Imagine I have two byte[] arrays, b1 and b2, and they have the bytes corresponding to two doubles.
One option would be something like…
double thisValue = readDouble(b1, s1);
double thatValue = readDouble(b2, s2);
return (thisValue < thatValue ? -1 : (thisValue == thatValue ? 0 : 1));
which uses…
/** Parse an integer from a byte array. */
public static int readInt(byte[] bytes, int start) {
return (((bytes[start ] & 0xff) << 24) +
((bytes[start+1] & 0xff) << 16) +
((bytes[start+2] & 0xff) << 8) +
((bytes[start+3] & 0xff)));
}
/** Parse a long from a byte array. */
public static long readLong(byte[] bytes, int start) {
return ((long)(readInt(bytes, start)) << 32) +
(readInt(bytes, start+4) & 0xFFFFFFFFL);
}
/** Parse a double from a byte array. */
public static double readDouble(byte[] bytes, int start) {
return Double.longBitsToDouble(readLong(bytes, start));
}
(code taken from apache hadoop source here and here).
The thing is, you have their byte representations, so it seems wasteful have to actually case them into a double, although maybe this is so heavily optimized as to be negligible.
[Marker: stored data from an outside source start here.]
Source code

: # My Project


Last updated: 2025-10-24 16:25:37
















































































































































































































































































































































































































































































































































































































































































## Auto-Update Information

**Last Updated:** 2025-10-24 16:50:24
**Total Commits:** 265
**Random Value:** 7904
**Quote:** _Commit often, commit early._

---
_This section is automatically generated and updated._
I am sure the Hadoop people know what they are doing, I’m just curious why it wouldn’t be better/faster to just compare the bits directly? Or maybe the compiler is smart enough to see this sort of thing and do just that.
Thanks
Due to the structure of the IEEE floating-point format, you can’t simply check if all of the bits are identical: for example, -0 and +0 have distinct representations, but are considered equal; and NaN values, which have many different representations, are never equal to anything, including other NaN values with the same representation.
While it is certainly possible to implement these checks yourself, it quickly becomes very complex, and not worth it: the “subvalues” you need to check do not have their own bytes, so you still have to extract the bytes and throw them into larger values – and then you have to actually check all of the different conditions.
In other words, you end up doing the same things that the above piece of code is doing, but you’re spending many more lines of code, and you’re very unlikely to perform any better than what’s already there.